Refai remembers Kuwait before the oil, when Kuwaitis were sea merchants, bringing provisions from India to Iraq and Kuwait. In the 1950s the tiny state struck oil, and the government shared the wealth, buying land from its citizens at 10 times its estimated worth. "Whoever invested made millions. Whoever spent it has nothing," Refai says.

But he is also aware that many Arabs do not weep for the Kuwaitis. "The masses are jealous of us -- we have schools, we have everything. But they should ask God about the oil -- it's not our fault we got the oil," he says. "It's not my fault I'm rich."

In the basement of the Kuwaiti French bank next door, a group of Kuwaiti men plans a demonstration for later that day in nearby Cannes.

For some of the exiles, the pain and worry are especially devastating. Hind Ghunaim's 18-year-old son is in Kuwait City, looked after by the family cook and driver.

"I spoke to him the first day. He said, 'Mother, I've never seen planes over the house before,' " she said, sitting in the office of the bank manager. International phone lines have been cut since then.

Her words come tumbling out in half-sentences and half-completed thoughts. "We have been indoctrinated, brainwashed by this pan-Arabism all our lives. We should have taken the aggression of Iraq against Iran as a warning... . The irony of it -- he accused Kuwait in the invasion. This man has Hitler ... and Genghis Khan behind him.

"I'm not being emotional, but what is the legality here? What is the difference between annexation and withdrawal? How can Saddam say he annexed and then say he is withdrawing from his own country?" Her voice chokes; she is near tears.

"My daughter asks me what is the difference between the Iraqi invasion and the Israeli invasion of Palestine? Aren't both by force? I said it very precisely to her, 'It's the same. It's an aggression.' "

Her 10-year-old daughter, Alia, listens intently, fingering a red straw hat with a flowered band. Ghunaim says they have drastically changed their lifestyle since the invasion; the money she brought to buy clothes is now carefully rationed for daily life. Her 16-year-old daughter is -- for the first time -- looking at price tags before buying.

"My servants have not asked for a salary. Our Indian boy watched the invasion with tears streaming down his face," she says. "That boy hasn't asked for a penny."

But she and her husband are aware that there is a chance they could lose everything. "It is very disorienting. We don't know who we are. You have money, but you don't have money. This is the paradox of our life," she says.

Her husband, Abdelrahman, who owns construction companies in Kuwait, said he would live in another country rather than spend a day under the rule of Saddam Hussein.

He once resigned a cabinet post over political differences with Sheik Jabir Ahmed Sabah.

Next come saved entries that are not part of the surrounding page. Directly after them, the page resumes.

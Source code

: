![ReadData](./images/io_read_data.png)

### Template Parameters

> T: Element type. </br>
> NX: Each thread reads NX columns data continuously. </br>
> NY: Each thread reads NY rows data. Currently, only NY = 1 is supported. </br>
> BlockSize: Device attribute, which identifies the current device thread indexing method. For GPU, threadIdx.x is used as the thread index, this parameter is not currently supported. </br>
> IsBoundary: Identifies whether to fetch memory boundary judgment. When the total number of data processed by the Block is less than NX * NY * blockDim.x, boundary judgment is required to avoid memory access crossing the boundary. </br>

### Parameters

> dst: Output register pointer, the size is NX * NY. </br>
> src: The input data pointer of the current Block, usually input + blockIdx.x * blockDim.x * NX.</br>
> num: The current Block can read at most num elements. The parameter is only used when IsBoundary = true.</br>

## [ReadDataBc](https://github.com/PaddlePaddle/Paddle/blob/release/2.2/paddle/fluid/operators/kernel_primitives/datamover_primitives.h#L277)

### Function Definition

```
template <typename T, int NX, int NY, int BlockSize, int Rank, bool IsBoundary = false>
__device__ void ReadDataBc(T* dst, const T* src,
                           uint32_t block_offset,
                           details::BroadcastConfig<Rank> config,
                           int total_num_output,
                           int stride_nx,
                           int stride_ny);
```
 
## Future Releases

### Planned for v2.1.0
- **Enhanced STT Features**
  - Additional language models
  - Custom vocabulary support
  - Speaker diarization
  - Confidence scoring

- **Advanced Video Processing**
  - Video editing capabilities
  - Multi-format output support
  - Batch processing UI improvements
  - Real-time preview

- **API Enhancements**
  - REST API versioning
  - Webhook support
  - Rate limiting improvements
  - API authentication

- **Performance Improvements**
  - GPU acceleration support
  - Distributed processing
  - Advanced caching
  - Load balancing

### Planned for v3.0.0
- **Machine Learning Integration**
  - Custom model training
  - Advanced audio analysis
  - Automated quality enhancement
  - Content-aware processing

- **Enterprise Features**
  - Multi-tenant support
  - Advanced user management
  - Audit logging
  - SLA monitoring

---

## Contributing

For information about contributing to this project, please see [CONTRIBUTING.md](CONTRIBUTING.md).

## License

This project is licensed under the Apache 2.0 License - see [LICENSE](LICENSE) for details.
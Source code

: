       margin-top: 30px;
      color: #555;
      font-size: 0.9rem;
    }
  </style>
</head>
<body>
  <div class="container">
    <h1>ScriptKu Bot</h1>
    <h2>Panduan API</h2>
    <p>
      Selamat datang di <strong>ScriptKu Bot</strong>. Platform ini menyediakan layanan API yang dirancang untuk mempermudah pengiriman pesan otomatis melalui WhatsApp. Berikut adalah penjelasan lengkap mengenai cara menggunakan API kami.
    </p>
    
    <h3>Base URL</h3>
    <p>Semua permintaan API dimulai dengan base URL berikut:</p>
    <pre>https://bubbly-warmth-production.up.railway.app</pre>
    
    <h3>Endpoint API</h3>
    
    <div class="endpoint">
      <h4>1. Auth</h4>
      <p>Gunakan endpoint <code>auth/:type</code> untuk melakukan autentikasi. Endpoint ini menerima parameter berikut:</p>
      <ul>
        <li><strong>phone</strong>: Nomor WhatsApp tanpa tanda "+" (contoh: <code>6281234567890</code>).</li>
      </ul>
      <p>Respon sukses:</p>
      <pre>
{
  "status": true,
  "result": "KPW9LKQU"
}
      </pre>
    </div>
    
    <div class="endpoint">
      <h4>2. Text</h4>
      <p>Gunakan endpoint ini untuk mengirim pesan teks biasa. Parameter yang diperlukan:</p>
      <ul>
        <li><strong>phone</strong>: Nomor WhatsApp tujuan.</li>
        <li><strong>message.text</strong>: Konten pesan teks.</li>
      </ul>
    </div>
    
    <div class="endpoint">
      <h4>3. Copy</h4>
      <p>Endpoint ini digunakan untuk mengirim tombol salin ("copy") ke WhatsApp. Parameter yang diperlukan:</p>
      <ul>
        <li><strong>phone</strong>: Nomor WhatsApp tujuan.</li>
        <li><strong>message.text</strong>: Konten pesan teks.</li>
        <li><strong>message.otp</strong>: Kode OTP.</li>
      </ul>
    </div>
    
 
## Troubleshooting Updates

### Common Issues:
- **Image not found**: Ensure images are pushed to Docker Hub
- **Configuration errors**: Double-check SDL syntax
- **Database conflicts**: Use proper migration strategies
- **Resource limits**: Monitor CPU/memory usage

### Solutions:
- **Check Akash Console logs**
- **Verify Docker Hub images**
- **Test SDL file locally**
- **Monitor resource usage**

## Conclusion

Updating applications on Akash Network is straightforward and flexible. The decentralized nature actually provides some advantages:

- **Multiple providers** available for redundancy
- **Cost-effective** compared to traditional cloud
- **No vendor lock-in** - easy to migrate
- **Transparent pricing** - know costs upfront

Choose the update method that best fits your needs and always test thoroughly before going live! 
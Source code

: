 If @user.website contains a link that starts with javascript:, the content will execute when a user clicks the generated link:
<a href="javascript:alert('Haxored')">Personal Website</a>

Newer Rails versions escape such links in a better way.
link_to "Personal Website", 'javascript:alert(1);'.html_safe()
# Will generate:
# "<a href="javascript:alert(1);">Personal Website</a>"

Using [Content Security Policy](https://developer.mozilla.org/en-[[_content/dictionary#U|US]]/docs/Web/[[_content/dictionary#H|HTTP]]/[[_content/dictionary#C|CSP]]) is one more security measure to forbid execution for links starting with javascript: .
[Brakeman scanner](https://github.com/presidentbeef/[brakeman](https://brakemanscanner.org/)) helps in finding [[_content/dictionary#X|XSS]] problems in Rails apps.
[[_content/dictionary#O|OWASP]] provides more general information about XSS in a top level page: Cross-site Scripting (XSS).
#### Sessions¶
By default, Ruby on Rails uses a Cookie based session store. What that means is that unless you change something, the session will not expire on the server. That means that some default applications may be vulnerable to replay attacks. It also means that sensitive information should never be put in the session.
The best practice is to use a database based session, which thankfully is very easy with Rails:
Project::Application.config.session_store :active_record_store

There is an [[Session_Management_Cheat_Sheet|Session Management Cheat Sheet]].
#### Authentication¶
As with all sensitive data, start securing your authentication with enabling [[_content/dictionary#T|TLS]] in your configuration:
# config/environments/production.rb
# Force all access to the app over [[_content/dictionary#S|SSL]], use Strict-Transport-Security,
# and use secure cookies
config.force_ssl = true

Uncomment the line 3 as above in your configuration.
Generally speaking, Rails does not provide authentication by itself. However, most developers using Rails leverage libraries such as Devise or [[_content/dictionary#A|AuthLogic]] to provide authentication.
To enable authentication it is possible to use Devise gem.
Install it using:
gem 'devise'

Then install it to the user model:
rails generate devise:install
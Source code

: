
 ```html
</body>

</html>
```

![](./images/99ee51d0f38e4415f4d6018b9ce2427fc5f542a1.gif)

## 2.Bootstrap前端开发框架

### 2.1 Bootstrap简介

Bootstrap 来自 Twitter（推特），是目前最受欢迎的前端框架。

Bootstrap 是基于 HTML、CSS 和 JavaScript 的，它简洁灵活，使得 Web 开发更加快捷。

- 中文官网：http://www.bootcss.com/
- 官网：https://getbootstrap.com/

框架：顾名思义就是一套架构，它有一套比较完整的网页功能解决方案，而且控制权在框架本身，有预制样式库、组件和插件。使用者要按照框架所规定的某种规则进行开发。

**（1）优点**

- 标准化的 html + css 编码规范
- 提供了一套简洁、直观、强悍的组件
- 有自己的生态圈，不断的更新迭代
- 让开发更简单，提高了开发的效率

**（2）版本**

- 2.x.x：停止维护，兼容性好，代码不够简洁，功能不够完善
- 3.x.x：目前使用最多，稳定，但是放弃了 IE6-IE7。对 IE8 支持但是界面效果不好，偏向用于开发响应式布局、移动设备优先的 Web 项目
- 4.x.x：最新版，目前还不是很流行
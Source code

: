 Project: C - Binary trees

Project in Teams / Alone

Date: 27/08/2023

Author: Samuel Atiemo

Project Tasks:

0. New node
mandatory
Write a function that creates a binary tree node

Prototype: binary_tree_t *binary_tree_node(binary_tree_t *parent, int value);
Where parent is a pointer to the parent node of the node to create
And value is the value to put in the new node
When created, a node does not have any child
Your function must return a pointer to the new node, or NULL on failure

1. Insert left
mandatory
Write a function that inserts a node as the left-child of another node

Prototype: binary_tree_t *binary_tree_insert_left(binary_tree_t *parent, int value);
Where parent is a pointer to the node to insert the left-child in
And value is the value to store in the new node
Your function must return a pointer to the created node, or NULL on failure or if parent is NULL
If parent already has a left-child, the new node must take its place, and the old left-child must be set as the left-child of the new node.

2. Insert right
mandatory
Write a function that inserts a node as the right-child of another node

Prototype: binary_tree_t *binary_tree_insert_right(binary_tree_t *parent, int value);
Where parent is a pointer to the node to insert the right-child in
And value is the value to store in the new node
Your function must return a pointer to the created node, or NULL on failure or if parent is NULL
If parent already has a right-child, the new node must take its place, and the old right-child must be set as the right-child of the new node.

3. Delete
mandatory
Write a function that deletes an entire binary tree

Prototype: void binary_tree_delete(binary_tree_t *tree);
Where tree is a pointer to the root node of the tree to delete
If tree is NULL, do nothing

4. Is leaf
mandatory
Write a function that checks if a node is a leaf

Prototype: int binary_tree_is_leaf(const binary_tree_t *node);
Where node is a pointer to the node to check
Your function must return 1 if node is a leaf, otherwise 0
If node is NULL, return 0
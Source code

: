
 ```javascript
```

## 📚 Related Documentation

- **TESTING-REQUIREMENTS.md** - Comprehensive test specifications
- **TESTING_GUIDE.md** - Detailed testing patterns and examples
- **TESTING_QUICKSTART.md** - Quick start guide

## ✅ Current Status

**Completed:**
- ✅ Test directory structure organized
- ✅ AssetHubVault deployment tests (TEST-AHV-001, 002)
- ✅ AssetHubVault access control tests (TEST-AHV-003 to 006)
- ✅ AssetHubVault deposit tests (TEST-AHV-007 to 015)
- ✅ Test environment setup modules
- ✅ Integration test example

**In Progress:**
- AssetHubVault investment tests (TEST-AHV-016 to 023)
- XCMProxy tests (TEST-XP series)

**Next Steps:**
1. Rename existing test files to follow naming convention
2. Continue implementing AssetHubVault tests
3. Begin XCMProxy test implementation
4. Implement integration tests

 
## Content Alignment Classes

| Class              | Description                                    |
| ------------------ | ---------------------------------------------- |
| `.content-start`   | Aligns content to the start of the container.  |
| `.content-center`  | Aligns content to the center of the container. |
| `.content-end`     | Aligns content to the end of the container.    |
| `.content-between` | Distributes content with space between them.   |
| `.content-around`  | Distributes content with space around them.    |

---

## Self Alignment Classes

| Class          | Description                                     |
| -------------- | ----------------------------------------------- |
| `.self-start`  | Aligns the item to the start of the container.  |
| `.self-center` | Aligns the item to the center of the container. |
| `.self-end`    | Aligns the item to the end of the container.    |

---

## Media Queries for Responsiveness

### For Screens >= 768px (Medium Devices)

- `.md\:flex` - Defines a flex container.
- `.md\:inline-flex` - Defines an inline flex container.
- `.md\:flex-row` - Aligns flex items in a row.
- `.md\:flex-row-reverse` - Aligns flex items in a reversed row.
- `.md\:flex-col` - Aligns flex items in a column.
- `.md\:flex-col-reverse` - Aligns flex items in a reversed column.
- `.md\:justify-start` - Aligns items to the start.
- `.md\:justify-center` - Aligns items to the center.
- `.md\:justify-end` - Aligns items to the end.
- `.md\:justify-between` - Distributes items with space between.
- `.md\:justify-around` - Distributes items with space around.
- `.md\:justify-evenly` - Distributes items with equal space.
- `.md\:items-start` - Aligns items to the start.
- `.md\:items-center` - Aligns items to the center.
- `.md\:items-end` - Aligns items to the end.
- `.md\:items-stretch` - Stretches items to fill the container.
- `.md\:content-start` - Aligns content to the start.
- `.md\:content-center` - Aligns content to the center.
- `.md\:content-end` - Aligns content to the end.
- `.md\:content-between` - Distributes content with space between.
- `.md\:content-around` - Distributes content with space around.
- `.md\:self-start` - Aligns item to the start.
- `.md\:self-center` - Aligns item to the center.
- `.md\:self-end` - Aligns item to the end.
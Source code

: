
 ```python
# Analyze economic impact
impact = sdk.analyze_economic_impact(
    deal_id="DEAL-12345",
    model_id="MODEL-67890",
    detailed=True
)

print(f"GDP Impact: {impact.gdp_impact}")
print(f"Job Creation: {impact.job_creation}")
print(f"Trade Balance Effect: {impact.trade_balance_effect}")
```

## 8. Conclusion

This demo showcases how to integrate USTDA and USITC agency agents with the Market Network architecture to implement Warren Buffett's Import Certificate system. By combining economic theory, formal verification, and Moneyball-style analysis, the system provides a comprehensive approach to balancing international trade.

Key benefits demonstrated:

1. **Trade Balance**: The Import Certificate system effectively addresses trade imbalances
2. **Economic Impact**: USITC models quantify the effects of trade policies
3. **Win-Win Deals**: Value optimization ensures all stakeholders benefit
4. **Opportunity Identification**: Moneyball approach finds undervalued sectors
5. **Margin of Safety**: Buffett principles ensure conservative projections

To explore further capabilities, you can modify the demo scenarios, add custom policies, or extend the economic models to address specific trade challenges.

But he and his wife, like the other Kuwaitis, have rallied to defend the emir.

They pile into their Mercedes-Benzes to drive to the rally in Cannes where girls in Chanel belts and Gucci sunglasses carry signs that read, "Saddam Assassin" and "Help us, we've been invaded." Children wave Kuwaiti flags and pictures of Sheik Jabir.

Ten-year-old Alia Ghunaim says she is ready to fight Iraq to free her country. Her mother questions her, "But aren't they our brothers?"

"No."

"Why?"

"Because they lied to us and said that we are brothers."

"And where is your money?"

She replies: "With Baba Jabir {the emir}. My money is safe -- he will save it for me."